**Exercise prompt**
Please find how many lines of the data contain the string "fellow", and respond with that number only.

**Data to examine**

- - - - -

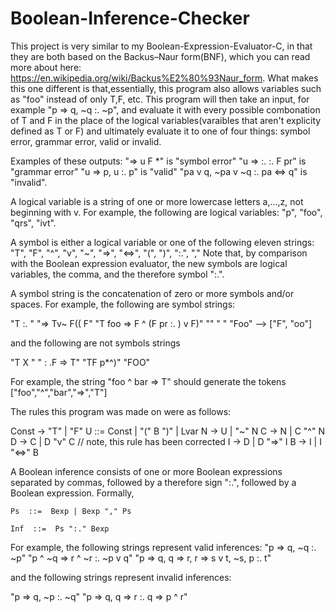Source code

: # Boolean-Inference-Checker
This project is very similar to my Boolean-Expression-Evaluator-C, in that they are both based on the Backus–Naur form(BNF), which you can read more about here: https://en.wikipedia.org/wiki/Backus%E2%80%93Naur_form. What makes this one different is that,essentially, this program also allows variables such as "foo" instead of only T,F, etc. This program will then take an input, for example
"p => q, ~q :. ~p", and evaluate it with every possible combonation of T and F in the place of the logical variables(varaibles that aren't explicity defined as T or F) and ultimately evaluate it to one of four things: symbol error, grammar error, valid or invalid.

Examples of these outputs:
"=> u F *" is "symbol error"
"u => :. :. F pr" is "grammar error"
"u => p, u :. p" is "valid"
"pa v q, ~pa v ~q :. pa <=> q" is "invalid". 

A logical variable is a string of one or more lowercase letters a,...,z, not beginning with v. For example, the following are logical variables: "p", "foo", "qrs", "ivt".

A symbol is either a logical variable or one of the following eleven strings:  "T", "F", "^", "v", "~", "=>", "<=>", "(", ")", ":.", "," Note that, by comparison with the Boolean expression evaluator, the new symbols are logical variables, the comma, and the therefore symbol ":.".

A symbol string is the concatenation of zero or more symbols and/or spaces. For example, the following are symbol strings:

"T :.  "
"=> Tv~  F(( F"
"T foo  => F ^ (F pr :. ) v F)"
""
"  "
"Foo" --> ["F", "oo"] 

and the following are not symbols strings

"T X  "
"  : .F => T"
"TF p*^)"
"FOO"

For example, the string "foo ^ bar => T" should generate the tokens ["foo","^","bar","=>","T"]

The rules this program was made on were as follows: 

Const  →   "T" |  "F"
  U ::= Const |  "(" B ")" | Lvar
	N  →   U | "~" N
	C  →   N | C "^" N
	D  →   C | D "v" C     // note, this rule has been corrected
	I  →   D | D "=>" I
	B  →   I | I "<=>" B
  
  A Boolean inference consists of one or more Boolean expressions separated by commas, followed by a therefore sign ":.", followed by a Boolean expression. Formally,
  
	Ps  ::=  Bexp | Bexp "," Ps

	Inf  ::=  Ps ":." Bexp
  
For example, the following strings represent valid inferences:
"p => q, ~q :. ~p"
"p ^ ~q => r ^ ~r :. ~p v q"
"p => q, q => r, r => s v t, ~s, p :. t"

and the following strings represent invalid inferences:

"p => q, ~p :. ~q"
"p => q, q => r  :. q => p ^ r"
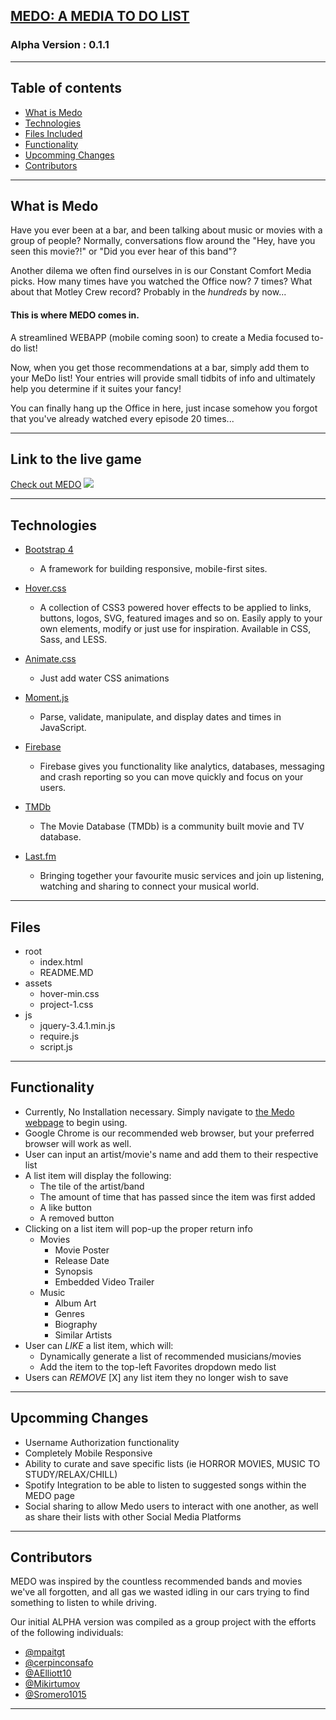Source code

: 

## [MEDO: A MEDIA TO DO LIST](https://mpaitgt.github.io/Project_1/) 
### Alpha Version : 0.1.1

---- 

 ## Table of contents
* [What is Medo](#what-is-medo)
* [Technologies](#technologies)
* [Files Included](#files-included)
* [Functionality](#functionality)
* [Upcomming Changes](#upcomming-changes)
* [Contributors](#contributors)

----

## What is Medo 


Have you ever been at a bar, and been talking about music or movies with a group of people?  Normally, conversations flow around the "Hey, have you seen this movie?!"  or "Did you ever hear of this band"? 

Another dilema we often find ourselves in is our Constant Comfort Media picks.  How many times have you watched the Office now?  7 times?  What about that Motley Crew record?  Probably in the *hundreds* by now...

#### **This is where MEDO comes in.**

A streamlined WEBAPP (mobile coming soon) to create a Media focused to-do list!


Now, when you get those recommendations at a bar, simply add them to your MeDo list! Your entries will provide small tidbits of info and ultimately help you determine if it suites your fancy!  

You can finally hang up the Office in here, just incase somehow you forgot that you've already watched every episode 20 times...

----

## Link to the live game
[Check out MEDO](https://mpaitgt.github.io/Project_1/)
![](medo-example.gif)

----

## Technologies

* [Bootstrap 4](https://getbootstrap.com/)

    - A framework for building responsive, mobile-first sites.

* [Hover.css](https://ianlunn.github.io/Hover/)

    - A collection of CSS3 powered hover effects to be applied to links, buttons, logos, SVG, featured images and so on. Easily apply to your own elements, modify or just use for inspiration. Available in CSS, Sass, and LESS.

* [Animate.css](https://daneden.github.io/animate.css/)

    - Just add water CSS animations

* [Moment.js](https://momentjs.com/docs/)
    - Parse, validate, manipulate, and display dates and times in JavaScript.

* [Firebase](https://firebase.google.com/docs)

    - Firebase gives you functionality like analytics, databases, messaging and crash reporting so you can move quickly and focus on your users.

* [TMDb](https://www.themoviedb.org/documentation/api?language=en-US)

    - The Movie Database (TMDb) is a community built movie and TV database.

* [Last.fm](https://www.last.fm/api)

    - Bringing together your favourite music services and join up listening, watching and sharing to connect your musical world. 

----

## Files 

* root
    * index.html
    * README.MD
* assets
    * hover-min.css
    * project-1.css
* js
    * jquery-3.4.1.min.js
    * require.js
    * script.js

----

## Functionality

* Currently, No Installation necessary.  Simply navigate to [the Medo webpage](https://mpaitgt.github.io/Project_1/) to begin using.
* Google Chrome is our recommended web browser, but your preferred browser will work as well.
* User can input an artist/movie's name and add them to their respective list
* A list item will display the following:
    * The tile of the artist/band
    * The amount of time that has passed since the item was first added
    * A like button 
    * A removed button
* Clicking on a list item will pop-up the proper return info
    * Movies
        * Movie Poster
        * Release Date
        * Synopsis
        * Embedded Video Trailer
    * Music
        * Album Art
        * Genres
        * Biography
        * Similar Artists
* User can *LIKE* a list item, which will:
    * Dynamically generate a list of recommended musicians/movies 
    * Add the item to the top-left Favorites dropdown medo list
* Users can *REMOVE* [X] any list item they no longer wish to save

    
----

## Upcomming Changes

* Username Authorization functionality
* Completely Mobile Responsive 
* Ability to curate and save specific lists (ie HORROR MOVIES, MUSIC TO STUDY/RELAX/CHILL)
* Spotify Integration to be able to listen to suggested songs within the MEDO page
* Social sharing to allow Medo users to interact with one another, as well as share their lists with other Social Media Platforms

----

## Contributors

MEDO was inspired by the countless recommended bands and movies we've all forgotten, and all gas we wasted idling in our cars trying to find something to listen to while driving.

Our initial ALPHA version was compiled as a group project with the efforts of the following individuals:

* [@mpaitgt](https://github.com/mpaitgt)
* [@cerpinconsafo](https://github.com/cerpinconsafo)
* [@AElliott10](https://github.com/AElliott10)
* [@Mikirtumov](https://github.com/Mikirtumov)
* [@Sromero1015](https://github.com/Sromero1015)

----
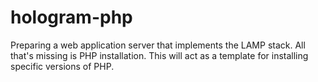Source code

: # hologram-php

Preparing a web application server that implements the LAMP stack.
All that's missing is PHP installation.
This will act as a template for installing specific versions of PHP.
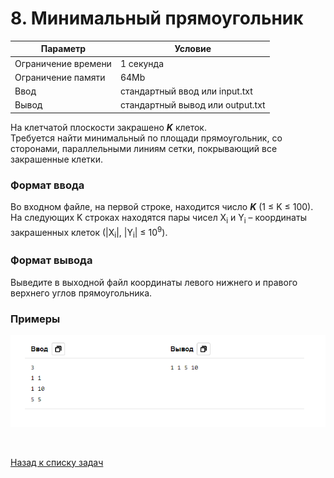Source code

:# 8. Минимальный прямоугольник

| Параметр            | Условие                          |
|---------------------|----------------------------------|
| Ограничение времени | 1 секунда                        |
| Ограничение памяти  | 64Mb                             |
| Ввод                | стандартный ввод или input.txt   |
| Вывод               | стандартный вывод или output.txt |

На клетчатой плоскости закрашено **_K_** клеток.  
Требуется найти минимальный по площади прямоугольник, со сторонами, параллельными линиям сетки, покрывающий все закрашенные клетки.

### Формат ввода
Во входном файле, на первой строке, находится число **_K_** (1 ≤ K ≤ 100). 
На следующих K строках находятся пары чисел X<sub>i</sub> и Y<sub>i</sub> 
– координаты закрашенных клеток (|X<sub>i</sub>|, |Y<sub>i</sub>| ≤ 10<sup>9</sup>).

### Формат вывода
Выведите в выходной файл координаты левого нижнего и правого верхнего углов прямоугольника.


### Примеры
![img.png](img.png)


<br>

[Назад к списку задач](https://github.com/AlexAkama/yandex_algorithm/tree/main/src/main/java/training/v3b#%D0%B7%D0%B0%D0%B4%D0%B0%D1%87%D0%B8-30)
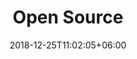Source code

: ---
title: "Open Source"
date: 2018-12-25T11:02:05+06:00
icon: "ti-settings"
description: "Lorem ipsum dolor sit amet ipsum dolor sit amet ipsum dolor sit amet"
type : "docs"
---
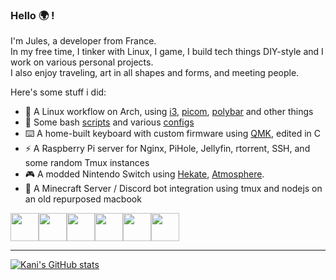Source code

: ### Hello 🌍 !

I'm Jules, a developer from France.\
In my free time, I tinker with Linux, I game, I build tech things DIY-style and I work on various personal projects.\
I also enjoy traveling, art in all shapes and forms, and meeting people.

Here's some stuff i did:
 * 🌌 A Linux workflow on Arch, using [i3](https://github.com/i3/i3), [picom](https://github.com/yshui/picom), [polybar](https://github.com/polybar/polybar) and other things
 * 📑 Some bash [scripts](https://github.com/KaniDev/scripts) and various [configs](https://github.com/KaniDev/configs)
 * ⌨️ A home-built keyboard with custom firmware using [QMK](https://github.com/qmk/qmk_firmware), edited in C
 * ⚡ A Raspberry Pi server for Nginx, PiHole, Jellyfin, rtorrent, SSH, and some random Tmux instances
 * 🎮 A modded Nintendo Switch using [Hekate](https://github.com/CTCaer/hekate), [Atmosphere](https://github.com/Atmosphere-NX/Atmosphere).
 * 🌲 A Minecraft Server / Discord bot integration using tmux and nodejs on an old repurposed macbook
 

<code><img height="45" src="https://github.com/get-icon/geticon/blob/master/icons/archlinux.svg"><img height="45" src="https://github.com/get-icon/geticon/blob/master/icons/nextjs-icon.svg"><img height="45" src="https://github.com/get-icon/geticon/blob/master/icons/react.svg"><img height="45" src="https://github.com/get-icon/geticon/blob/master/icons/bash.svg"><img height="45" src="https://github.com/get-icon/geticon/blob/master/icons/typescript-icon.svg"><img height="45" src="https://github.com/get-icon/geticon/blob/master/icons/git-icon.svg"></code>

___

[![Kani's GitHub stats](https://github-readme-stats.vercel.app/api?username=KaniDev&show_icons=true&theme=tokyonight)](https://github.com/anuraghazra/github-readme-stats)
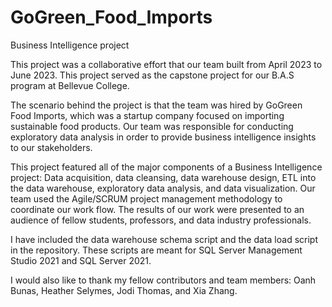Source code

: # GoGreen_Food_Imports
Business Intelligence project

This project was a collaborative effort that our team built from April 2023 to June 2023. This project served as the capstone project for our B.A.S program at Bellevue College.

The scenario behind the project is that the team was hired by GoGreen Food Imports, which was a startup company focused on importing sustainable food products. Our team was responsible for conducting exploratory data analysis in order to provide business intelligence insights to our stakeholders.

This project featured all of the major components of a Business Intelligence project: Data acquisition, data cleansing, data warehouse design, ETL into the data warehouse, exploratory data analysis, and data visualization.
Our team used the Agile/SCRUM project management methodology to coordinate our work flow. The results of our work were presented to an audience of fellow students, professors, and data industry professionals.

I have included the data warehouse schema script and the data load script in the repository. These scripts are meant for SQL Server Management Studio 2021 and SQL Server 2021.

I would also like to thank my fellow contributors and team members: Oanh Bunas, Heather Selymes, Jodi Thomas, and Xia Zhang.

- - - - -

**Answer to the exercise**
2